> [What is expected]:
Only lines containing the word "幕屋の働きをしなければならない" belong in the answer; copy each one from the records.

Stored data
——

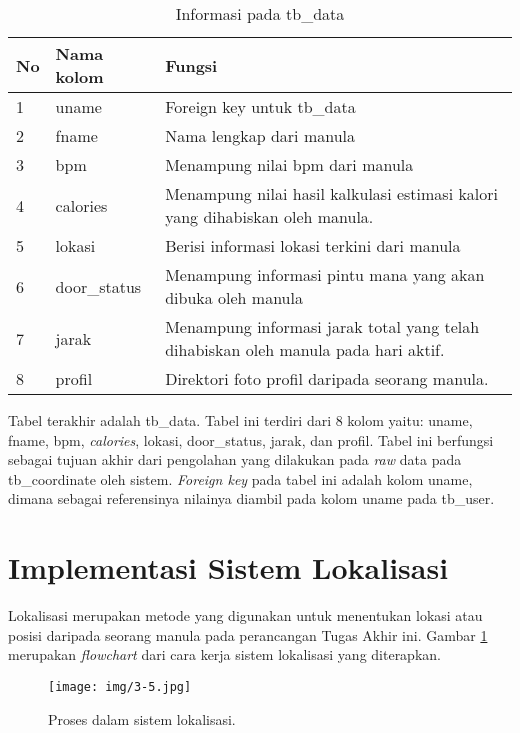 \begin{table}[]
	\caption{Informasi pada tb\_data}
	\label{tab:tb_data}
	\begin{tabular}{|l|l|p{5cm}|}
		\hline
		\textbf{No} & \textbf{Nama kolom} & \textbf{Fungsi} \\ \hline
		1 & uname & Foreign key untuk tb\_data \\ \hline
		2 & fname & Nama lengkap dari manula \\ \hline
		3 & bpm & Menampung nilai bpm dari manula \\ \hline
		4 & calories & Menampung nilai hasil kalkulasi estimasi kalori yang dihabiskan oleh manula. \\ \hline
		5 & lokasi & Berisi informasi lokasi terkini dari manula \\ \hline
		6 & door\_status & Menampung informasi pintu mana yang akan dibuka oleh manula \\ \hline
		7 & jarak & Menampung informasi jarak total yang telah dihabiskan oleh manula pada hari aktif. \\ \hline
		8 & profil & Direktori foto profil daripada seorang manula. \\ \hline
	\end{tabular}
\end{table}
Tabel terakhir adalah tb\_data. Tabel ini terdiri dari 8 kolom yaitu: uname, fname, bpm, \textit{calories}, lokasi, door\_status, jarak, dan profil. Tabel ini berfungsi sebagai tujuan akhir dari pengolahan yang dilakukan pada \textit{raw} data pada tb\_coordinate oleh sistem. \textit{Foreign key} pada tabel ini adalah kolom uname, dimana sebagai referensinya nilainya diambil pada kolom uname pada tb\_user.

\vspace{1ex}
\section{Implementasi Sistem Lokalisasi}
\vspace{1ex}

Lokalisasi merupakan metode yang digunakan untuk menentukan lokasi atau posisi daripada seorang manula pada perancangan Tugas Akhir ini. Gambar \ref{fig:3_5} merupakan \textit{flowchart} dari cara kerja sistem lokalisasi yang diterapkan.
\begin{figure} [!htb]
	\captionsetup{justification=centering}
	\texttt{[image: img/3-5.jpg]}
	\caption{Proses dalam sistem lokalisasi.}
	\label{fig:3_5}
\end{figure}

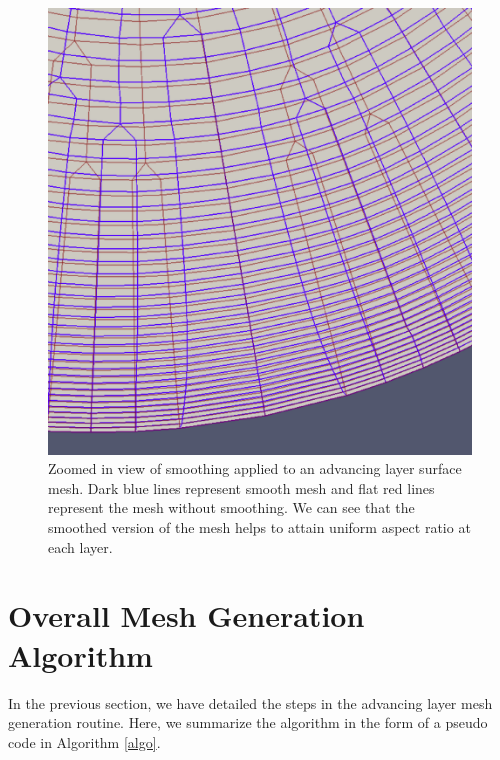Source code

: \documentclass[conf]{new-aiaa}
\begin{document}
\begin{figure}
\centering
\includegraphics[scale=0.3]{smoothing/smoothing-comparison-cylinder-cap.eps}
\caption{Zoomed in view of smoothing applied to an advancing layer surface mesh. Dark blue lines represent smooth mesh and flat red lines represent the mesh without smoothing. We can see that the smoothed version of the mesh helps to attain uniform aspect ratio at each layer.}
\label{fig-smoothing-cylinder}
\end{figure}

\section{Overall Mesh Generation Algorithm}

In the previous section, we have detailed the steps in the advancing layer mesh generation routine. Here, we summarize the algorithm in the form of a pseudo code in Algorithm \ref{algo}.
\end{document}
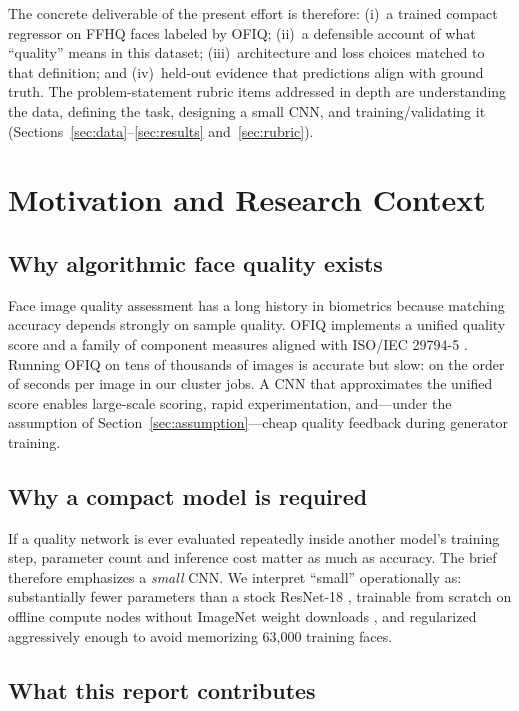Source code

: \documentclass[12pt, letterpaper, titlepage]{article}
\begin{document}
The concrete deliverable of the present effort is therefore: (i)~a trained compact regressor on FFHQ faces labeled by OFIQ; (ii)~a defensible account of what ``quality'' means in this dataset; (iii)~architecture and loss choices matched to that definition; and (iv)~held-out evidence that predictions align with ground truth. The problem-statement rubric items addressed in depth are understanding the data, defining the task, designing a small CNN, and training/validating it (Sections~\ref{sec:data}--\ref{sec:results} and~\ref{sec:rubric}).

\section{Motivation and Research Context}
\label{sec:motivation}

\subsection{Why algorithmic face quality exists}

Face image quality assessment has a long history in biometrics because matching accuracy depends strongly on sample quality. OFIQ implements a unified quality score and a family of component measures aligned with ISO/IEC 29794-5 \citep{iso29794_5_2025,bsi2024ofiq}. Running OFIQ on tens of thousands of images is accurate but slow: on the order of seconds per image in our cluster jobs. A CNN that approximates the unified score enables large-scale scoring, rapid experimentation, and---under the assumption of Section~\ref{sec:assumption}---cheap quality feedback during generator training.

\subsection{Why a compact model is required}

If a quality network is ever evaluated repeatedly inside another model's training step, parameter count and inference cost matter as much as accuracy. The brief therefore emphasizes a \emph{small} CNN. We interpret ``small'' operationally as: substantially fewer parameters than a stock ResNet-18 \citep{he2016resnet}, trainable from scratch on offline compute nodes without ImageNet weight downloads \citep{deng2009imagenet,paszke2019pytorch}, and regularized aggressively enough to avoid memorizing 63{,}000 training faces.

\subsection{What this report contributes}
\end{document}
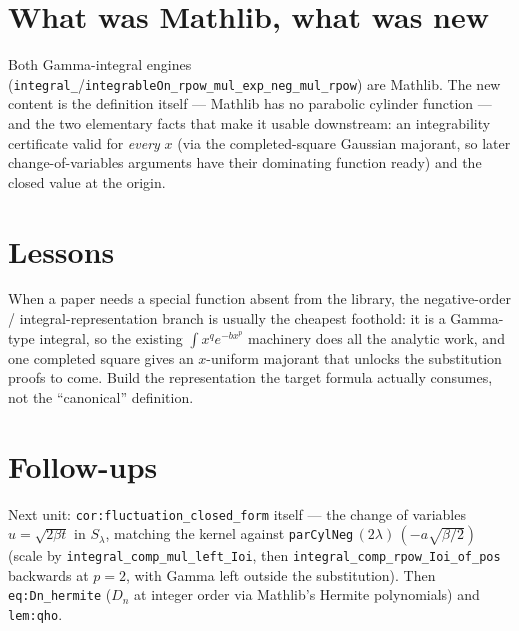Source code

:\documentclass[11pt]{article}
\begin{document}
\section{What was Mathlib, what was new}
Both Gamma-integral engines (\texttt{integral\_}/\texttt{integrableOn\_rpow\_mul\_exp\_neg\_mul\_rpow})
are Mathlib. The new content is the definition itself --- Mathlib has no parabolic cylinder function ---
and the two elementary facts that make it usable downstream: an integrability certificate valid for
\emph{every} $x$ (via the completed-square Gaussian majorant, so later change-of-variables arguments
have their dominating function ready) and the closed value at the origin.

\section{Lessons}
When a paper needs a special function absent from the library, the negative-order / integral-representation
branch is usually the cheapest foothold: it is a Gamma-type integral, so the existing
$\int x^q e^{-bx^p}$ machinery does all the analytic work, and one completed square gives an
$x$-uniform majorant that unlocks the substitution proofs to come. Build the representation the target
formula actually consumes, not the ``canonical'' definition.

\section{Follow-ups}
Next unit: \texttt{cor:fluctuation\_closed\_form} itself --- the change of variables $u=\sqrt{2\beta t}$
in $S_\lambda$, matching the kernel against \texttt{parCylNeg}\,$(2\lambda)\,(-a\sqrt{\beta/2})$ (scale
by \texttt{integral\_comp\_mul\_left\_Ioi}, then \texttt{integral\_comp\_rpow\_Ioi\_of\_pos} backwards
at $p=2$, with Gamma left outside the substitution). Then \texttt{eq:Dn\_hermite} ($D_n$ at integer
order via Mathlib's Hermite polynomials) and \texttt{lem:qho}.
\end{document}
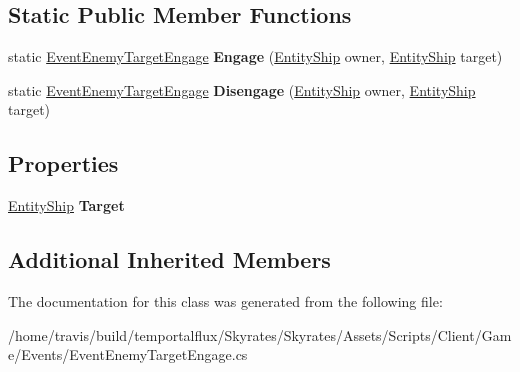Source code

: \subsection*{Static Public Member Functions}
\begin{DoxyCompactItemize}
\item 
\hypertarget{class_skyrates_1_1_client_1_1_game_1_1_event_1_1_event_enemy_target_engage_a2c9a3d7e5291e50292dd3d668b1e3ed8}{static \hyperlink{class_skyrates_1_1_client_1_1_game_1_1_event_1_1_event_enemy_target_engage}{Event\-Enemy\-Target\-Engage} {\bfseries Engage} (\hyperlink{class_skyrates_1_1_common_1_1_entity_1_1_entity_ship}{Entity\-Ship} owner, \hyperlink{class_skyrates_1_1_common_1_1_entity_1_1_entity_ship}{Entity\-Ship} target)}\label{class_skyrates_1_1_client_1_1_game_1_1_event_1_1_event_enemy_target_engage_a2c9a3d7e5291e50292dd3d668b1e3ed8}

\item 
\hypertarget{class_skyrates_1_1_client_1_1_game_1_1_event_1_1_event_enemy_target_engage_a6dc1bc49d58f7857a5ff22b3bc985a0b}{static \hyperlink{class_skyrates_1_1_client_1_1_game_1_1_event_1_1_event_enemy_target_engage}{Event\-Enemy\-Target\-Engage} {\bfseries Disengage} (\hyperlink{class_skyrates_1_1_common_1_1_entity_1_1_entity_ship}{Entity\-Ship} owner, \hyperlink{class_skyrates_1_1_common_1_1_entity_1_1_entity_ship}{Entity\-Ship} target)}\label{class_skyrates_1_1_client_1_1_game_1_1_event_1_1_event_enemy_target_engage_a6dc1bc49d58f7857a5ff22b3bc985a0b}

\end{DoxyCompactItemize}
\subsection*{Properties}
\begin{DoxyCompactItemize}
\item 
\hypertarget{class_skyrates_1_1_client_1_1_game_1_1_event_1_1_event_enemy_target_engage_aaf28e68334f06b5627cf0687f4314332}{\hyperlink{class_skyrates_1_1_common_1_1_entity_1_1_entity_ship}{Entity\-Ship} {\bfseries Target}}\label{class_skyrates_1_1_client_1_1_game_1_1_event_1_1_event_enemy_target_engage_aaf28e68334f06b5627cf0687f4314332}

\end{DoxyCompactItemize}
\subsection*{Additional Inherited Members}


The documentation for this class was generated from the following file\-:\begin{DoxyCompactItemize}
\item 
/home/travis/build/temportalflux/\-Skyrates/\-Skyrates/\-Assets/\-Scripts/\-Client/\-Game/\-Events/Event\-Enemy\-Target\-Engage.\-cs\end{DoxyCompactItemize}

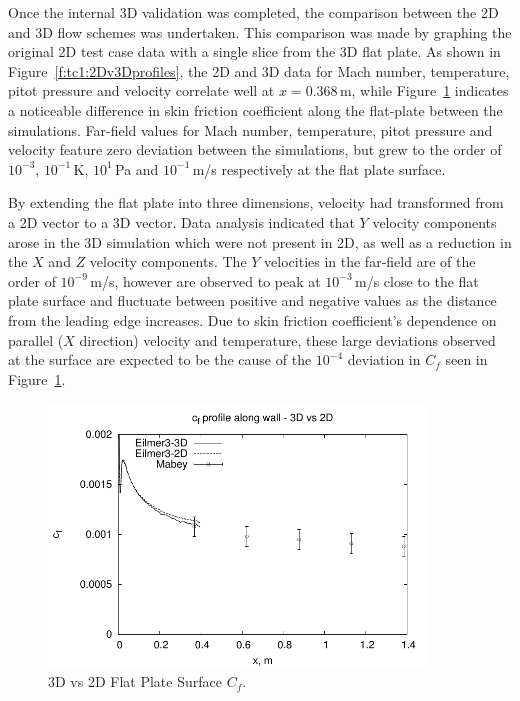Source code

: %
Once the internal 3D validation was completed, the comparison between the 2D and 3D
flow schemes was undertaken. This comparison was made by graphing the original 2D test case data with a single slice from the 3D flat plate. As shown in Figure~\ref{f:tc1:2Dv3Dprofiles}, the 2D and 3D data for Mach number, temperature, pitot pressure and velocity correlate well at $x=0.368$\,m, while Figure~\ref{f:tc1:2Dv3Dcf} indicates a noticeable difference in skin friction coefficient along the flat-plate between the simulations.
Far-field values for Mach number, temperature, pitot pressure and velocity feature zero deviation between the simulations, but grew to the order of $10^{-3}$, $10^{-1}$\,K, $10^1$\,Pa and $10^{-1}$\,m/s respectively at the flat plate surface. 

By extending the flat plate into three dimensions, velocity had transformed from a 2D vector to a 3D vector. Data analysis indicated that $Y$ velocity components arose in the 3D simulation which were not present in 2D, as well as a reduction in the $X$ and $Z$ velocity components.  The $Y$ velocities in the far-field are of the order of $10^{-9}$\,m/s, however are observed to peak at $10^{-3}$\,m/s close to the flat plate surface and fluctuate between positive and negative values as the distance from the leading edge increases. Due to skin friction coefficient's dependence on parallel ($X$ direction) velocity and temperature, these large deviations observed at the surface are expected to be the cause of the $10^{-4}$ deviation in $C_f$ seen in Figure~\ref{f:tc1:2Dv3Dcf}.
%
\begin{figure}[htbp]
 \begin{center}
  \includegraphics[width=10cm]{./chap6-3Dflatplate/figs/2Dto3D/mabey-cf1.pdf}
  \caption{3D vs 2D Flat Plate Surface $C_f$.}
  \label{f:tc1:2Dv3Dcf}
 \end{center}
\end{figure}
%

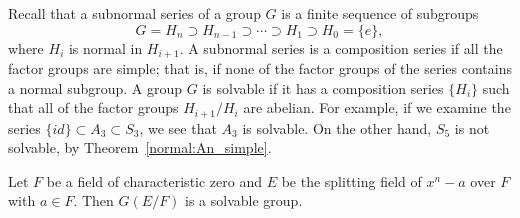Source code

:  
 
Recall that a subnormal series of a group $G$ is a finite sequence
of subgroups
\[
G = H_n \supset H_{n-1} \supset \cdots \supset H_1 \supset
H_0 = \{ e \},
\]
where $H_i$ is normal in $H_{i+1}$. A subnormal series is a composition 
series if all the factor groups are simple; that is, if none of the factor 
groups of the series contains a normal subgroup. A group $G$ is solvable 
if it has a composition series $\{ H_i \}$ such that all of the factor 
groups $H_{i+1} /H_i$ are abelian.  For example, if we examine the
series $\{ id \} \subset A_3 \subset S_3$, we see that $A_3$ is
solvable.  On the other hand, $S_5$ is not solvable, by Theorem~\ref{normal:An_simple}.
 
 

 
\begin{lemma}\label{galois:xn-a_solvable_lemma}
Let $F$ be a field of characteristic zero and $E$ be the splitting
field of $x^n - a$ over $F$ with $a \in F$. Then $G(E/F)$ is a
solvable group.  
\end{lemma}
 
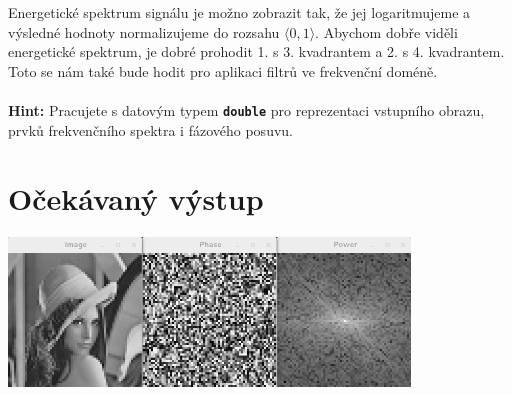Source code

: \documentclass[12pt]{article}
\begin{document}
Energetické spektrum signálu je možno zobrazit tak, že jej logaritmujeme a výsledné hodnoty normalizujeme do rozsahu $\langle 0, 1\rangle$.
Abychom dobře viděli energetické spektrum, je dobré prohodit 1. s 3. kvadrantem a 2. s 4. kvadrantem.
Toto se nám také bude hodit pro aplikaci filtrů ve frekvenční doméně.
\\
\\
\textbf{Hint:} Pracujete s datovým typem \textbf{\texttt{double}} pro reprezentaci vstupního obrazu, prvků frekvenčního spektra i fázového posuvu.

\section*{Očekávaný výstup}

\begin{center}
\includegraphics[width=0.8\textwidth]{result_images.png}
\end{center}
\end{document}
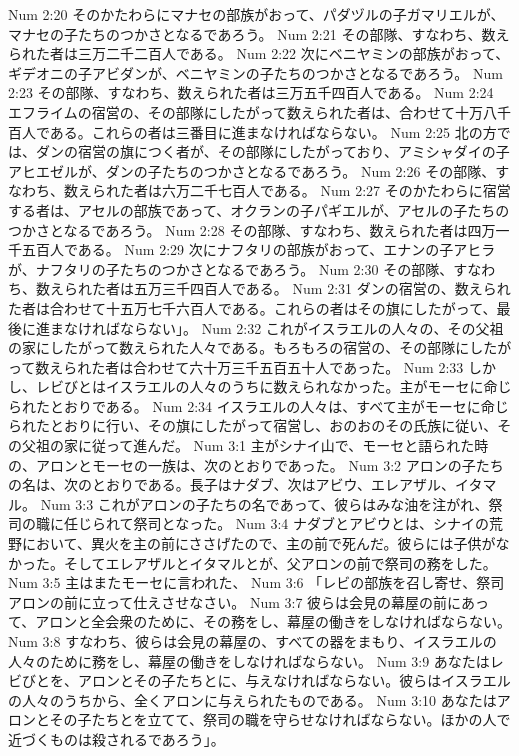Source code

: Num 2:20  そのかたわらにマナセの部族がおって、パダヅルの子ガマリエルが、マナセの子たちのつかさとなるであろう。
Num 2:21  その部隊、すなわち、数えられた者は三万二千二百人である。
Num 2:22  次にベニヤミンの部族がおって、ギデオニの子アビダンが、ベニヤミンの子たちのつかさとなるであろう。
Num 2:23  その部隊、すなわち、数えられた者は三万五千四百人である。
Num 2:24  エフライムの宿営の、その部隊にしたがって数えられた者は、合わせて十万八千百人である。これらの者は三番目に進まなければならない。
Num 2:25  北の方では、ダンの宿営の旗につく者が、その部隊にしたがっており、アミシャダイの子アヒエゼルが、ダンの子たちのつかさとなるであろう。
Num 2:26  その部隊、すなわち、数えられた者は六万二千七百人である。
Num 2:27  そのかたわらに宿営する者は、アセルの部族であって、オクランの子パギエルが、アセルの子たちのつかさとなるであろう。
Num 2:28  その部隊、すなわち、数えられた者は四万一千五百人である。
Num 2:29  次にナフタリの部族がおって、エナンの子アヒラが、ナフタリの子たちのつかさとなるであろう。
Num 2:30  その部隊、すなわち、数えられた者は五万三千四百人である。
Num 2:31  ダンの宿営の、数えられた者は合わせて十五万七千六百人である。これらの者はその旗にしたがって、最後に進まなければならない」。
Num 2:32  これがイスラエルの人々の、その父祖の家にしたがって数えられた人々である。もろもろの宿営の、その部隊にしたがって数えられた者は合わせて六十万三千五百五十人であった。
Num 2:33  しかし、レビびとはイスラエルの人々のうちに数えられなかった。主がモーセに命じられたとおりである。
Num 2:34  イスラエルの人々は、すべて主がモーセに命じられたとおりに行い、その旗にしたがって宿営し、おのおのその氏族に従い、その父祖の家に従って進んだ。
Num 3:1  主がシナイ山で、モーセと語られた時の、アロンとモーセの一族は、次のとおりであった。
Num 3:2  アロンの子たちの名は、次のとおりである。長子はナダブ、次はアビウ、エレアザル、イタマル。
Num 3:3  これがアロンの子たちの名であって、彼らはみな油を注がれ、祭司の職に任じられて祭司となった。
Num 3:4  ナダブとアビウとは、シナイの荒野において、異火を主の前にささげたので、主の前で死んだ。彼らには子供がなかった。そしてエレアザルとイタマルとが、父アロンの前で祭司の務をした。
Num 3:5  主はまたモーセに言われた、
Num 3:6  「レビの部族を召し寄せ、祭司アロンの前に立って仕えさせなさい。
Num 3:7  彼らは会見の幕屋の前にあって、アロンと全会衆のために、その務をし、幕屋の働きをしなければならない。
Num 3:8  すなわち、彼らは会見の幕屋の、すべての器をまもり、イスラエルの人々のために務をし、幕屋の働きをしなければならない。
Num 3:9  あなたはレビびとを、アロンとその子たちとに、与えなければならない。彼らはイスラエルの人々のうちから、全くアロンに与えられたものである。
Num 3:10  あなたはアロンとその子たちとを立てて、祭司の職を守らせなければならない。ほかの人で近づくものは殺されるであろう」。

——

> [Task answer]:
Num 3:7  彼らは会見の幕屋の前にあって、アロンと全会衆のために、その務をし、幕屋の働きをしなければならない。
Num 3:8  すなわち、彼らは会見の幕屋の、すべての器をまもり、イスラエルの人々のために務をし、幕屋の働きをしなければならない。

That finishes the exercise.